START SUPPLIED DATA

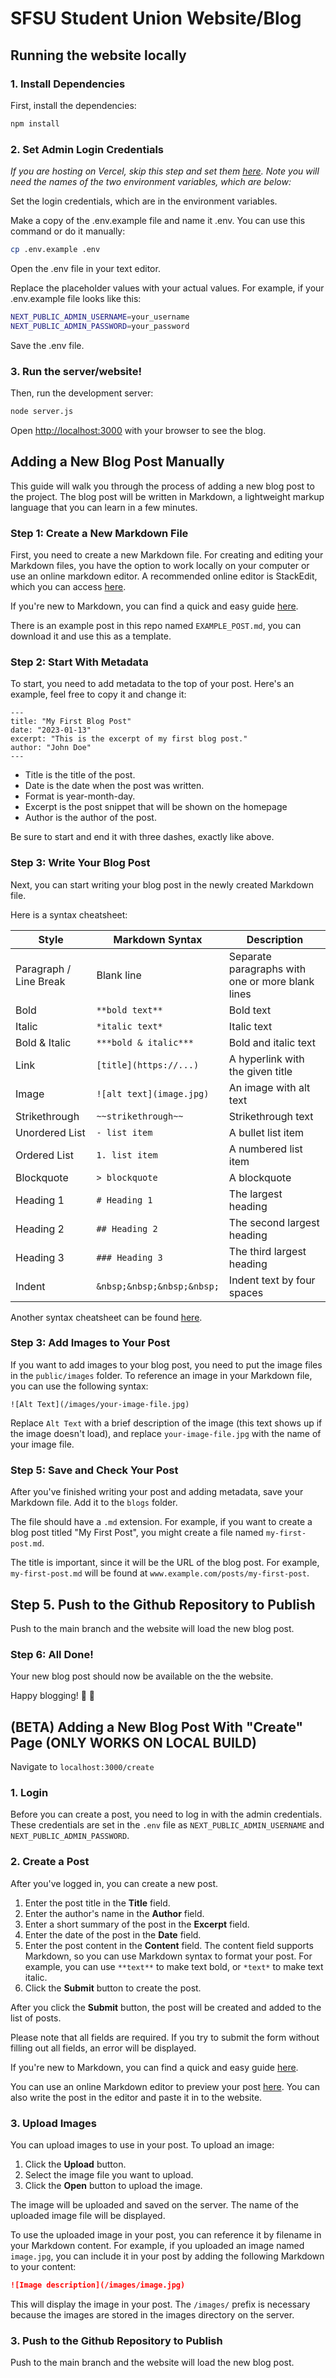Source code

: # SFSU Student Union Website/Blog

## Running the website locally

### 1. Install Dependencies

First, install the dependencies:

```bash
npm install
```

### 2. Set Admin Login Credentials

*If you are hosting on Vercel, skip this step and set them [here](https://vercel.com/docs/projects/environment-variables). Note you will need the names of the two environment variables, which are below:*

Set the login credentials, which are in the environment variables.

Make a copy of the .env.example file and name it .env. You can use this command or do it manually:

```bash
cp .env.example .env
```
Open the .env file in your text editor.

Replace the placeholder values with your actual values. For example, if your .env.example file looks like this:

```bash
NEXT_PUBLIC_ADMIN_USERNAME=your_username
NEXT_PUBLIC_ADMIN_PASSWORD=your_password
```

Save the .env file.

### 3. Run the server/website!

Then, run the development server:

```bash
node server.js
```

Open [http://localhost:3000](http://localhost:3000) with your browser to see the blog.




## Adding a New Blog Post Manually
This guide will walk you through the process of adding a new blog post to the project. The blog post will be written in Markdown, a lightweight markup language that you can learn in a few minutes.

### Step 1: Create a New Markdown File
First, you need to create a new Markdown file. For creating and editing your Markdown files, you have the option to work locally on your computer or use an online markdown editor. A recommended online editor is StackEdit, which you can access [here](https://stackedit.io/app#).

If you're new to Markdown, you can find a quick and easy guide [here](https://zapier.com/blog/beginner-ultimate-guide-markdown/).

There is an example post in this repo named `EXAMPLE_POST.md`, you can download it and use this as a template.

### Step 2: Start With Metadata
To start, you need to add metadata to the top of your post. Here's an example, feel free to copy it and change it:
```
---
title: "My First Blog Post"
date: "2023-01-13"
excerpt: "This is the excerpt of my first blog post."
author: "John Doe"
---
```
- Title is the title of the post. 
- Date is the date when the post was written. 
- Format is year-month-day.
- Excerpt is the post snippet that will be shown on the homepage
- Author is the author of the post.

Be sure to start and end it with three dashes, exactly like above.

### Step 3: Write Your Blog Post
Next, you can start writing your blog post in the newly created Markdown file. 

Here is a syntax cheatsheet:

| Style           | Markdown Syntax          | Description                              |
|-----------------|--------------------------|------------------------------------------|
| Paragraph / Line Break           | Blank line            | Separate paragraphs with one or more blank lines       |
| Bold            | `**bold text**`          | Bold text                                |
| Italic          | `*italic text*`          | Italic text                              |
| Bold & Italic   | `***bold & italic***`    | Bold and italic text                     |
| Link            | `[title](https://...)`   | A hyperlink with the given title         |
| Image           | `![alt text](image.jpg)` | An image with alt text                   |
| Strikethrough   | `~~strikethrough~~`      | Strikethrough text                       |
| Unordered List  | `- list item`            | A bullet list item                       |
| Ordered List    | `1. list item`           | A numbered list item                     |
| Blockquote      | `> blockquote`           | A blockquote                             |
| Heading 1       | `# Heading 1`            | The largest heading                      |
| Heading 2       | `## Heading 2`           | The second largest heading               |
| Heading 3       | `### Heading 3`          | The third largest heading                |
| Indent          | `&nbsp;&nbsp;&nbsp;&nbsp;`     | Indent text by four spaces               |

Another syntax cheatsheet can be found [here](https://www.markdownguide.org/basic-syntax/). 

### Step 3: Add Images to Your Post
If you want to add images to your blog post, you need to put the image files in the `public/images` folder. To reference an image in your Markdown file, you can use the following syntax:

```
![Alt Text](/images/your-image-file.jpg)
```

Replace `Alt Text` with a brief description of the image (this text shows up if the image doesn't load), and replace `your-image-file.jpg` with the name of your image file.

### Step 5: Save and Check Your Post
After you've finished writing your post and adding metadata, save your Markdown file. Add it to the `blogs` folder. 

The file should have a `.md` extension. For example, if you want to create a blog post titled "My First Post", you might create a file named `my-first-post.md`. 

The title is important, since it will be the URL of the blog post. For example, `my-first-post.md` will be found at `www.example.com/posts/my-first-post`.

## Step 5. Push to the Github Repository to Publish

Push to the main branch and the website will load the new blog post.

### Step 6: All Done!
Your new blog post should now be available on the the website.

Happy blogging! 🙌 🎉







## (BETA) Adding a New Blog Post With "Create" Page (ONLY WORKS ON LOCAL BUILD)

Navigate to `localhost:3000/create`

### 1. Login

Before you can create a post, you need to log in with the admin credentials. These credentials are set in the `.env` file as `NEXT_PUBLIC_ADMIN_USERNAME` and `NEXT_PUBLIC_ADMIN_PASSWORD`.

### 2. Create a Post

After you've logged in, you can create a new post.

1. Enter the post title in the **Title** field.
2. Enter the author's name in the **Author** field.
3. Enter a short summary of the post in the **Excerpt** field.
4. Enter the date of the post in the **Date** field.
5. Enter the post content in the **Content** field. The content field supports Markdown, so you can use Markdown syntax to format your post. For example, you can use `**text**` to make text bold, or `*text*` to make text italic.
6. Click the **Submit** button to create the post.

After you click the **Submit** button, the post will be created and added to the list of posts.

Please note that all fields are required. If you try to submit the form without filling out all fields, an error will be displayed.

If you're new to Markdown, you can find a quick and easy guide [here](https://zapier.com/blog/beginner-ultimate-guide-markdown/).

You can use an online Markdown editor to preview your post [here](https://stackedit.io/app#). You can also write the post in the editor and paste it in to the website.

### 3. Upload Images

You can upload images to use in your post. To upload an image:

1. Click the **Upload** button.
2. Select the image file you want to upload.
3. Click the **Open** button to upload the image.

The image will be uploaded and saved on the server. The name of the uploaded image file will be displayed.

To use the uploaded image in your post, you can reference it by filename in your Markdown content. For example, if you uploaded an image named `image.jpg`, you can include it in your post by adding the following Markdown to your content: 

```markdown
![Image description](/images/image.jpg)
```

This will display the image in your post. The `/images/` prefix is necessary because the images are stored in the images directory on the server.

### 3. Push to the Github Repository to Publish

Push to the main branch and the website will load the new blog post.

END SUPPLIED DATA

What you return must match the records above exactly, minus any images.

Source code

: # SFSU Student Union Website/Blog

## Running the website locally

### 1. Install Dependencies

First, install the dependencies:

```bash
npm install
```

### 2. Set Admin Login Credentials

*If you are hosting on Vercel, skip this step and set them [here](https://vercel.com/docs/projects/environment-variables). Note you will need the names of the two environment variables, which are below:*

Set the login credentials, which are in the environment variables.

Make a copy of the .env.example file and name it .env. You can use this command or do it manually:

```bash
cp .env.example .env
```
Open the .env file in your text editor.

Replace the placeholder values with your actual values. For example, if your .env.example file looks like this:

```bash
NEXT_PUBLIC_ADMIN_USERNAME=your_username
NEXT_PUBLIC_ADMIN_PASSWORD=your_password
```

Save the .env file.

### 3. Run the server/website!

Then, run the development server:

```bash
node server.js
```

Open [http://localhost:3000](http://localhost:3000) with your browser to see the blog.




## Adding a New Blog Post Manually
This guide will walk you through the process of adding a new blog post to the project. The blog post will be written in Markdown, a lightweight markup language that you can learn in a few minutes.

### Step 1: Create a New Markdown File
First, you need to create a new Markdown file. For creating and editing your Markdown files, you have the option to work locally on your computer or use an online markdown editor. A recommended online editor is StackEdit, which you can access [here](https://stackedit.io/app#).

If you're new to Markdown, you can find a quick and easy guide [here](https://zapier.com/blog/beginner-ultimate-guide-markdown/).

There is an example post in this repo named `EXAMPLE_POST.md`, you can download it and use this as a template.

### Step 2: Start With Metadata
To start, you need to add metadata to the top of your post. Here's an example, feel free to copy it and change it:
```
---
title: "My First Blog Post"
date: "2023-01-13"
excerpt: "This is the excerpt of my first blog post."
author: "John Doe"
---
```
- Title is the title of the post. 
- Date is the date when the post was written. 
- Format is year-month-day.
- Excerpt is the post snippet that will be shown on the homepage
- Author is the author of the post.

Be sure to start and end it with three dashes, exactly like above.

### Step 3: Write Your Blog Post
Next, you can start writing your blog post in the newly created Markdown file. 

Here is a syntax cheatsheet:

| Style           | Markdown Syntax          | Description                              |
|-----------------|--------------------------|------------------------------------------|
| Paragraph / Line Break           | Blank line            | Separate paragraphs with one or more blank lines       |
| Bold            | `**bold text**`          | Bold text                                |
| Italic          | `*italic text*`          | Italic text                              |
| Bold & Italic   | `***bold & italic***`    | Bold and italic text                     |
| Link            | `[title](https://...)`   | A hyperlink with the given title         |
| Image           | `![alt text](image.jpg)` | An image with alt text                   |
| Strikethrough   | `~~strikethrough~~`      | Strikethrough text                       |
| Unordered List  | `- list item`            | A bullet list item                       |
| Ordered List    | `1. list item`           | A numbered list item                     |
| Blockquote      | `> blockquote`           | A blockquote                             |
| Heading 1       | `# Heading 1`            | The largest heading                      |
| Heading 2       | `## Heading 2`           | The second largest heading               |
| Heading 3       | `### Heading 3`          | The third largest heading                |
| Indent          | `&nbsp;&nbsp;&nbsp;&nbsp;`     | Indent text by four spaces               |

Another syntax cheatsheet can be found [here](https://www.markdownguide.org/basic-syntax/). 

### Step 3: Add Images to Your Post
If you want to add images to your blog post, you need to put the image files in the `public/images` folder. To reference an image in your Markdown file, you can use the following syntax:

```
![Alt Text](/images/your-image-file.jpg)
```

Replace `Alt Text` with a brief description of the image (this text shows up if the image doesn't load), and replace `your-image-file.jpg` with the name of your image file.

### Step 5: Save and Check Your Post
After you've finished writing your post and adding metadata, save your Markdown file. Add it to the `blogs` folder. 

The file should have a `.md` extension. For example, if you want to create a blog post titled "My First Post", you might create a file named `my-first-post.md`. 

The title is important, since it will be the URL of the blog post. For example, `my-first-post.md` will be found at `www.example.com/posts/my-first-post`.

## Step 5. Push to the Github Repository to Publish

Push to the main branch and the website will load the new blog post.

### Step 6: All Done!
Your new blog post should now be available on the the website.

Happy blogging! 🙌 🎉







## (BETA) Adding a New Blog Post With "Create" Page (ONLY WORKS ON LOCAL BUILD)

Navigate to `localhost:3000/create`

### 1. Login

Before you can create a post, you need to log in with the admin credentials. These credentials are set in the `.env` file as `NEXT_PUBLIC_ADMIN_USERNAME` and `NEXT_PUBLIC_ADMIN_PASSWORD`.

### 2. Create a Post

After you've logged in, you can create a new post.

1. Enter the post title in the **Title** field.
2. Enter the author's name in the **Author** field.
3. Enter a short summary of the post in the **Excerpt** field.
4. Enter the date of the post in the **Date** field.
5. Enter the post content in the **Content** field. The content field supports Markdown, so you can use Markdown syntax to format your post. For example, you can use `**text**` to make text bold, or `*text*` to make text italic.
6. Click the **Submit** button to create the post.

After you click the **Submit** button, the post will be created and added to the list of posts.

Please note that all fields are required. If you try to submit the form without filling out all fields, an error will be displayed.

If you're new to Markdown, you can find a quick and easy guide [here](https://zapier.com/blog/beginner-ultimate-guide-markdown/).

You can use an online Markdown editor to preview your post [here](https://stackedit.io/app#). You can also write the post in the editor and paste it in to the website.

### 3. Upload Images

You can upload images to use in your post. To upload an image:

1. Click the **Upload** button.
2. Select the image file you want to upload.
3. Click the **Open** button to upload the image.

The image will be uploaded and saved on the server. The name of the uploaded image file will be displayed.

To use the uploaded image in your post, you can reference it by filename in your Markdown content. For example, if you uploaded an image named `image.jpg`, you can include it in your post by adding the following Markdown to your content: 

```markdown
![Image description](/images/image.jpg)
```

This will display the image in your post. The `/images/` prefix is necessary because the images are stored in the images directory on the server.

### 3. Push to the Github Repository to Publish

Push to the main branch and the website will load the new blog post.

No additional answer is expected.